> [EXERCISE] Go through the data and copy each line that holds "does".

> [RECORDS FOR THIS EXERCISE]

<<<<

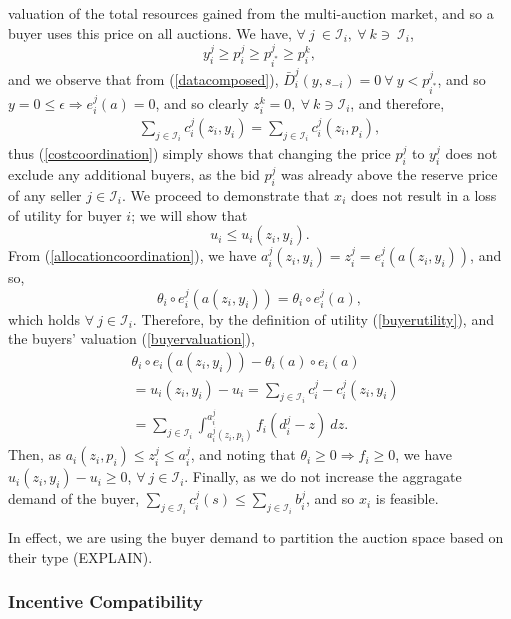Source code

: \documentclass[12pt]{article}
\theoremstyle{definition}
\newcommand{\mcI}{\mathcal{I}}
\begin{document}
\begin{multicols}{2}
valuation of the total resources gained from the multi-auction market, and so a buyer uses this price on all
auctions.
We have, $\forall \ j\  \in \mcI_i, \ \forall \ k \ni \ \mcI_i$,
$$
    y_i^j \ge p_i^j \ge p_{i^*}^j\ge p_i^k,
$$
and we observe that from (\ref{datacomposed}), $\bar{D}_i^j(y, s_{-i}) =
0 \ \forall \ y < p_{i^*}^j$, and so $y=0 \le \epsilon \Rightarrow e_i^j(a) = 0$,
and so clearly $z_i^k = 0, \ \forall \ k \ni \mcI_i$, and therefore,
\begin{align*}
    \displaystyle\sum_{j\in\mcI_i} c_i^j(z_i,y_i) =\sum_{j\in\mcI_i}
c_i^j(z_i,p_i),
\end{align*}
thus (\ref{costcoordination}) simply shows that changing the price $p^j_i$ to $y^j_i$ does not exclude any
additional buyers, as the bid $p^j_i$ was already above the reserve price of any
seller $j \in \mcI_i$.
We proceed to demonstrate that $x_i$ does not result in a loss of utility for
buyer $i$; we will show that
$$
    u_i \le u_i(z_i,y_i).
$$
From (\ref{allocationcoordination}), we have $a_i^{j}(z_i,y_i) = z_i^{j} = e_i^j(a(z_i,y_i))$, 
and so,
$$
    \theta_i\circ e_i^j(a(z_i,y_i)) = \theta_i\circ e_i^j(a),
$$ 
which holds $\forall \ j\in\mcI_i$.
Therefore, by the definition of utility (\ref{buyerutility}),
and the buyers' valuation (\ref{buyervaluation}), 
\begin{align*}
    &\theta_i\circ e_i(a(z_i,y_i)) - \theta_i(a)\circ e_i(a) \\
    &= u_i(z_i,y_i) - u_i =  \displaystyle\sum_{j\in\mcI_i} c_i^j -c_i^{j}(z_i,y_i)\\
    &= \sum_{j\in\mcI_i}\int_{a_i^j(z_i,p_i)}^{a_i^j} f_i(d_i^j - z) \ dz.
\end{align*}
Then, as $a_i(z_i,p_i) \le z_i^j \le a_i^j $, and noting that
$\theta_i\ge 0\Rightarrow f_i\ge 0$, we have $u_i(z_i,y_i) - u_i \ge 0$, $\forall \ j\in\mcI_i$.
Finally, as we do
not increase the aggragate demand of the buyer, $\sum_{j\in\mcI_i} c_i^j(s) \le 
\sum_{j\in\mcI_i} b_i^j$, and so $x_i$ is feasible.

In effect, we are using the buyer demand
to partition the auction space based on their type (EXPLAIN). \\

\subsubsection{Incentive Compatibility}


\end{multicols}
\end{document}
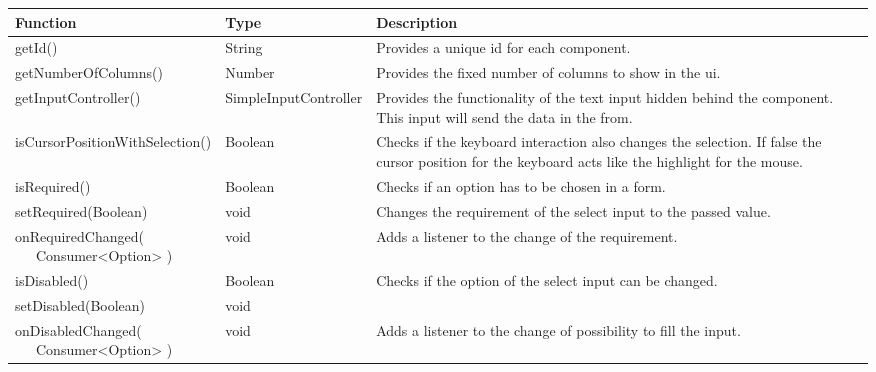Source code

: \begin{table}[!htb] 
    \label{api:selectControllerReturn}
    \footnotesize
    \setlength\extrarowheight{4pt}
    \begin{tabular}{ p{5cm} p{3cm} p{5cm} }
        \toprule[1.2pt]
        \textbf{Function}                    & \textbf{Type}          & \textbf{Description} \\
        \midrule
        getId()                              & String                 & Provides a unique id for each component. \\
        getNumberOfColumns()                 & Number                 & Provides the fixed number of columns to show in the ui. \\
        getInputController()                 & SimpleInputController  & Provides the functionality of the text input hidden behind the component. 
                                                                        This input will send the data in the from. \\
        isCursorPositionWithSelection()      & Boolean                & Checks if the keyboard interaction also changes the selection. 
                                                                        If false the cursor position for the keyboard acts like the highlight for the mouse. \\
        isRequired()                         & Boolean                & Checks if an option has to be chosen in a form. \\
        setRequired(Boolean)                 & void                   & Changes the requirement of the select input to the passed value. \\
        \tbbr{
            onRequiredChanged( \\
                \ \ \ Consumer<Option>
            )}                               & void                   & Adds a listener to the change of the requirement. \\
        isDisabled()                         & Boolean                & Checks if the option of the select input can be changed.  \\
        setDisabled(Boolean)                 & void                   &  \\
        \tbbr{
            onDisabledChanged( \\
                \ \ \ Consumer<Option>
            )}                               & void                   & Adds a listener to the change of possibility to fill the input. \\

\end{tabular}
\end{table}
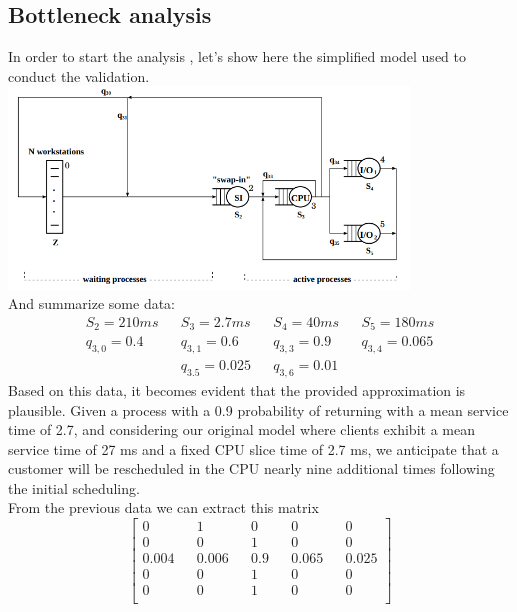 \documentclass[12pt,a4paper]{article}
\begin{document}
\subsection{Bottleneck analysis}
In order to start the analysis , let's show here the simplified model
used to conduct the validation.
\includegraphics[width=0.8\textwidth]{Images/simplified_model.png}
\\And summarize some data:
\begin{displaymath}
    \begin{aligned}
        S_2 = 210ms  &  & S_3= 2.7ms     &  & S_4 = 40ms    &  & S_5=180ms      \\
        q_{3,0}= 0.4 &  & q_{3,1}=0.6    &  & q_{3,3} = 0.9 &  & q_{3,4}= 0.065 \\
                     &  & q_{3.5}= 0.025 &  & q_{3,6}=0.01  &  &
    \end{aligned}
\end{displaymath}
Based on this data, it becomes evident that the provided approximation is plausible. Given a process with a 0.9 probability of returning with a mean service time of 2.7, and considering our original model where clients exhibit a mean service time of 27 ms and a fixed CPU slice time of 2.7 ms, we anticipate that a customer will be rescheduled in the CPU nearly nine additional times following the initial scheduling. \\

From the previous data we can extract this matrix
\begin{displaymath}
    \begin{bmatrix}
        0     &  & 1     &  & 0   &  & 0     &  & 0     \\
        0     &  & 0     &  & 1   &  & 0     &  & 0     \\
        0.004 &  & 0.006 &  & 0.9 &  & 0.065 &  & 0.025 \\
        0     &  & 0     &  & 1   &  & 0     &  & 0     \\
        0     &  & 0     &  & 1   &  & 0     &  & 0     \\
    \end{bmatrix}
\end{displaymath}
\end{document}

>>>>

> [RESPONSE TO THE TASK]
thus (\ref{costcoordination}) simply shows that changing the price $p^j_i$ to $y^j_i$ does not exclude any
We proceed to demonstrate that $x_i$ does not result in a loss of utility for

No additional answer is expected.